Originally known as Fowl Plague, it was responsible for several outbreaks among poultry.

It was only in 1955 that the cause of Fowl Plague was found to be an avian influenza virus.

Despite the millennia-long human-chicken connection, it has only been relatively recently that this connection has taken a twist with the emergence of what is commonly known as bird flu in humans.

Types of influenza viruses

Flu infections in humans are quite common. In fact, the flu is one of the most common causes of human respiratory infections.

Such infections can be especially dangerous in susceptible populations - infants, the elderly and those with chronic diseases.

In general, there are three types of influenza viruses: A, B and C, with A mainly infecting humans and animals, and B only circulating among humans. C infections are generally mild and rarely reported.

Influenza A viruses can be subdivided into different types depending on the combinations of different surface proteins, namely, haemagglutinin (H) and neuraminidase (N).

Altogether, there are 18 H subtypes and 11 N subtypes, making all sorts of permutations possible in the virus.

Birds are the primary natural reservoir for most influenza A viruses.

As such, these cause infections in birds, with the more virulent types, known as highly pathogenic avian influenza (HPAI), causing severe disease that result in high death rates.

The milder forms of the virus are called low pathogenic avian influenza (LPAI).

The primary risk factor for human infect-ion with a bird flu virus appears to be direct or indirect exposure to infected poultry, dead or alive, or even contaminated environments, such as markets.

From birds to humans

Awareness of bird flu exploded when in 1997, a highly virulent strain, H5N1, was found in humans in Hong Kong.

This avian virus has since spread to other continents, and has even become entrenched in the poultry populations of some countries.

Various other forms of bird flu outbreaks in humans have also been reported, such as the H7N7 and H9N2 viruses, and scientists are concerned about possible mutation of these viruses that could lead to human-to- human spread.

Currently, the H7N9 bird flu in China has resulted in at least 29 deaths since an outbreak was first reported in December.

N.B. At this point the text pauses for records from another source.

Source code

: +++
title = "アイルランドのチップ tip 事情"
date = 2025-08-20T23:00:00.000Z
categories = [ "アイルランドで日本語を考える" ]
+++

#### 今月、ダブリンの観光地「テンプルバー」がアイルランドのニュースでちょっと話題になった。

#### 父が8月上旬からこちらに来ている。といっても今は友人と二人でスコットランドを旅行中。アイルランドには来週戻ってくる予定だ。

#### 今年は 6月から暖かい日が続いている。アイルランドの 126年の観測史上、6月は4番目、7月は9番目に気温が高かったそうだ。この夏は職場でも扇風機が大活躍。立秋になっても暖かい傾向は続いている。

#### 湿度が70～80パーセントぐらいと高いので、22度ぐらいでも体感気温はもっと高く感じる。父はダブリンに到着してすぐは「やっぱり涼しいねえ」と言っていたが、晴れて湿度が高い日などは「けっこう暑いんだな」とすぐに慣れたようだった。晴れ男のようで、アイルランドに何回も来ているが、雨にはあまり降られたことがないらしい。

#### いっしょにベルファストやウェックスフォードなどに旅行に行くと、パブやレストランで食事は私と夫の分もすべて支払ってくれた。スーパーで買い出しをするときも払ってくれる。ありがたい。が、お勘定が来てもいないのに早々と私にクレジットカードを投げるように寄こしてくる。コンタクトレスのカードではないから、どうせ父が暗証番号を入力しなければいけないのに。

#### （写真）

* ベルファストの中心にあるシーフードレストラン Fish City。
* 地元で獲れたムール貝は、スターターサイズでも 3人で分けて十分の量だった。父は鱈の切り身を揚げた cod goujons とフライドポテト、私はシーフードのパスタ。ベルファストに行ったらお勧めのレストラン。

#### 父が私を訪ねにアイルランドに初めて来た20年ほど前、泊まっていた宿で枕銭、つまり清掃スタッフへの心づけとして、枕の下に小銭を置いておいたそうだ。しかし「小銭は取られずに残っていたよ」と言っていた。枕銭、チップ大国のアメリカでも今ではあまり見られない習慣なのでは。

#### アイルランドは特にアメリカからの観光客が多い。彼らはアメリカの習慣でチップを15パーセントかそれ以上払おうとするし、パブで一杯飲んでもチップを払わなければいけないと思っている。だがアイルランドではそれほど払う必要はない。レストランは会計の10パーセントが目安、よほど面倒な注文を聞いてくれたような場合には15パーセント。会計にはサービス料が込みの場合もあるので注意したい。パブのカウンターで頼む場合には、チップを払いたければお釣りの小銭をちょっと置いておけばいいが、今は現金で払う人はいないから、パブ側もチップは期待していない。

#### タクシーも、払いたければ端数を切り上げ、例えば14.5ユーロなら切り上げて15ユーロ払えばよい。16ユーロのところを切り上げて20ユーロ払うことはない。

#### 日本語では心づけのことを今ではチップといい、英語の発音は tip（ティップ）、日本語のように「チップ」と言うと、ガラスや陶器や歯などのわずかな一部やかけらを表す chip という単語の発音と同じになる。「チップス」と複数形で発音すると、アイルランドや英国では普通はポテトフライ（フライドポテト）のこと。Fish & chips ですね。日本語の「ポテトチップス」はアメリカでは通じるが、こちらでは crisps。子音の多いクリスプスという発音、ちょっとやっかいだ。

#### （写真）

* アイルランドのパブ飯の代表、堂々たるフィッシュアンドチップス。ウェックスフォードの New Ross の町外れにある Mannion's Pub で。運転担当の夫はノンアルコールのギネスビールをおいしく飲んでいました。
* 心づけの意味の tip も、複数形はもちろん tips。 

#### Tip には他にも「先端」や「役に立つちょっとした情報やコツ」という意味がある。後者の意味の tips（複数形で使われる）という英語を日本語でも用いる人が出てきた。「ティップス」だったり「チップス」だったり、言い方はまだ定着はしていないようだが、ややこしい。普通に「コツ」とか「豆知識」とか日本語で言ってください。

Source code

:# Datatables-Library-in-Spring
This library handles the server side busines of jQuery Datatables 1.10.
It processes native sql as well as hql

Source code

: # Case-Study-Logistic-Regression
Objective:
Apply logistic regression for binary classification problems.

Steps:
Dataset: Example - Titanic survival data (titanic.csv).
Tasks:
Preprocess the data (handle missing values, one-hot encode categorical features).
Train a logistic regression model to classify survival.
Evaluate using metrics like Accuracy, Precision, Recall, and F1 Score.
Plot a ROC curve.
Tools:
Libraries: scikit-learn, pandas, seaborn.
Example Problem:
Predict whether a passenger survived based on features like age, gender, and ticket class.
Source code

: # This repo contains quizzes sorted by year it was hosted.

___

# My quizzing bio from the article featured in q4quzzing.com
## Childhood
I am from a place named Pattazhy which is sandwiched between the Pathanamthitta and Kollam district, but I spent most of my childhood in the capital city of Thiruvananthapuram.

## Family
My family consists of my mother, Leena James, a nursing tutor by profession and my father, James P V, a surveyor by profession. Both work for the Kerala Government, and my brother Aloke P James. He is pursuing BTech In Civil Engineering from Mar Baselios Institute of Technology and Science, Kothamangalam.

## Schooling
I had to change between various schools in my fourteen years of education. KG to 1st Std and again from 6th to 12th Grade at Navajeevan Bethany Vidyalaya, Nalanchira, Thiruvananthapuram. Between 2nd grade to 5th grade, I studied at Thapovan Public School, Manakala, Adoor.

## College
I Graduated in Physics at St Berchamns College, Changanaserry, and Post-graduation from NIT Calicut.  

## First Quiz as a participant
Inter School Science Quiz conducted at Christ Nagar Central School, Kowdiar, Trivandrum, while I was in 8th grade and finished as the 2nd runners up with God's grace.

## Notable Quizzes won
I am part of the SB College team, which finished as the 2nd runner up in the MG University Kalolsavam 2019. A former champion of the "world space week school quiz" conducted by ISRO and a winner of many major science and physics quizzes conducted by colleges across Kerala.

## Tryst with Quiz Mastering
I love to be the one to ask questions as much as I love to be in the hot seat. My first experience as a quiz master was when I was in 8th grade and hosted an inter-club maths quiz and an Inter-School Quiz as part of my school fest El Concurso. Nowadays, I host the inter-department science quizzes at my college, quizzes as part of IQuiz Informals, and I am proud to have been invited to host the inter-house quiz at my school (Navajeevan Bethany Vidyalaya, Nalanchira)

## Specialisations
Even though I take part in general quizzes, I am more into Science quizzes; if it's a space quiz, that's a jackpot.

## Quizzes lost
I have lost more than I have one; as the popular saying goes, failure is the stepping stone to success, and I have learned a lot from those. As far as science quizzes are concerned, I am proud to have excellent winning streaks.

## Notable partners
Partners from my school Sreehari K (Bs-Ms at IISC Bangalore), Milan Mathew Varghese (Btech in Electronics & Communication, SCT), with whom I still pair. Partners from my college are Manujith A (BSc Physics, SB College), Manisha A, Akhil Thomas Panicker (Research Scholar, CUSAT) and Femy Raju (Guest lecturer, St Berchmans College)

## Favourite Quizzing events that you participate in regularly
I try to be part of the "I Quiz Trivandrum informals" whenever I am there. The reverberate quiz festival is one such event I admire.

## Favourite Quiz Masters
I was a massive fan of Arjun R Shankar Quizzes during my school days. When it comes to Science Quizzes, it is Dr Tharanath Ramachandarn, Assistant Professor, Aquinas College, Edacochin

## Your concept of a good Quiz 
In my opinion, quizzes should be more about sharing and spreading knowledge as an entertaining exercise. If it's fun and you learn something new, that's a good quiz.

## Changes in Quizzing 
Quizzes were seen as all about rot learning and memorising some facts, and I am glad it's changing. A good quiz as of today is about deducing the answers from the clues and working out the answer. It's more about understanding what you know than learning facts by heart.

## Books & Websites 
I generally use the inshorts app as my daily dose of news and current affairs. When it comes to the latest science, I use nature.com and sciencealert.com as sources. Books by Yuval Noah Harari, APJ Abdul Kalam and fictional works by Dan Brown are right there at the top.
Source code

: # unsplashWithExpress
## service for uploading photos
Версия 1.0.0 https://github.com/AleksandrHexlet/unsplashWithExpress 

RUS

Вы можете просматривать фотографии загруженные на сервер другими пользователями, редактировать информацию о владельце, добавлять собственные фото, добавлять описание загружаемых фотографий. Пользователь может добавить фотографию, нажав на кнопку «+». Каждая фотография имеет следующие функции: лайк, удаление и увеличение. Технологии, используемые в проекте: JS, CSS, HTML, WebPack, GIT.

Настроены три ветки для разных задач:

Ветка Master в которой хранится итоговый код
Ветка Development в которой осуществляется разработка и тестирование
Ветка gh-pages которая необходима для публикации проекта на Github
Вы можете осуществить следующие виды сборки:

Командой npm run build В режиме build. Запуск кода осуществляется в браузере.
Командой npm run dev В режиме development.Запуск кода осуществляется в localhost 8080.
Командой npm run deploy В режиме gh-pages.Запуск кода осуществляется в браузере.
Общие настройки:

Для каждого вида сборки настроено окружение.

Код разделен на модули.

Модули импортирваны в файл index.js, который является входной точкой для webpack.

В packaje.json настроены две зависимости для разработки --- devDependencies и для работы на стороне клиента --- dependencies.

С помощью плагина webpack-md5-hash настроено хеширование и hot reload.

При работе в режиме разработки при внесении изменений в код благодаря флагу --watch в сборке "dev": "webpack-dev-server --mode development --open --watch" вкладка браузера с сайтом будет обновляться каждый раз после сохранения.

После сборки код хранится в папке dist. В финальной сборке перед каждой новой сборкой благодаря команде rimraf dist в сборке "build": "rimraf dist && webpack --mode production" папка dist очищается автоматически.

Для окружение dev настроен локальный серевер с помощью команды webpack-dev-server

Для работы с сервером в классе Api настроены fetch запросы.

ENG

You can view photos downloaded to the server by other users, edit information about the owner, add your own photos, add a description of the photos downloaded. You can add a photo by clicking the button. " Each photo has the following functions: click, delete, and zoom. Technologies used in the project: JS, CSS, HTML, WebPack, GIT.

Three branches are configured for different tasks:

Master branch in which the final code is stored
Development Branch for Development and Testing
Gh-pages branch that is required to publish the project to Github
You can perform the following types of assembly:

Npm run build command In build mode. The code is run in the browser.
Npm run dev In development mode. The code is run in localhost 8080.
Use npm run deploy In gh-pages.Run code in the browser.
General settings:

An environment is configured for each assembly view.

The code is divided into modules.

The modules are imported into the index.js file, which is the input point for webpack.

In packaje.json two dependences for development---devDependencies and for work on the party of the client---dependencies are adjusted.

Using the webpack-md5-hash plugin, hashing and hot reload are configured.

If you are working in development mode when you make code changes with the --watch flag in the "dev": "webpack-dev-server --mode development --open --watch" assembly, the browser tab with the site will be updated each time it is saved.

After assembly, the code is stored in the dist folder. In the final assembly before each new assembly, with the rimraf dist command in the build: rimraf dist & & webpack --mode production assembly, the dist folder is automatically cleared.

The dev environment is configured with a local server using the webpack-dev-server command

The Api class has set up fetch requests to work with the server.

The Spanish flu of 1918 has been cited as the most devastating epidemic in recorded world history, killing somewhere between 20 and 40 million people.

Recent research has suggested that the flu was actually a mutated form of the H1N1 avian flu virus.

The research, conducted by scientists who analysed the structure of gene samples collected from victims of the disease, found subtle alterations to a protein molecule that allowed it to move from birds to humans, and with devastating effects.

Preventing outbreaks

According to the World Health Organisation (WHO), "to date, although human-to-human transmission of these viruses is thought to have occurred in some rare instances when there had been very close and prolonged contact between a very sick patient and caregivers such as family members, there has been no sustained human-to-human transmission".

Whether a future pandemic will occur is unknown.

However, measures have to be taken to reduce this risk, and controlling the disease in the animal source is critical to decreasing this risk.

Controlling the circulation of bird influenza viruses in poultry is essential to reducing the risk of human infection, hence the culling of affected birds when detected, despite the huge economic costs.

In addition, those in affected areas should maintain strict personal, food and environmental hygiene, such as washing their hands often with soap and water, and following good food safety and hygiene practices.

WHO advises that travellers to countries with known outbreaks of bird flu should avoid poultry farms, contact with birds or entering areas where poultry may be slaughtered.

Because birds are a natural reservoir of influenza A viruses, it's impossible to eradicate the virus.

Hence, the need for vigilance and surveillance so that any infection in birds is detected quickly and dealt with effectively.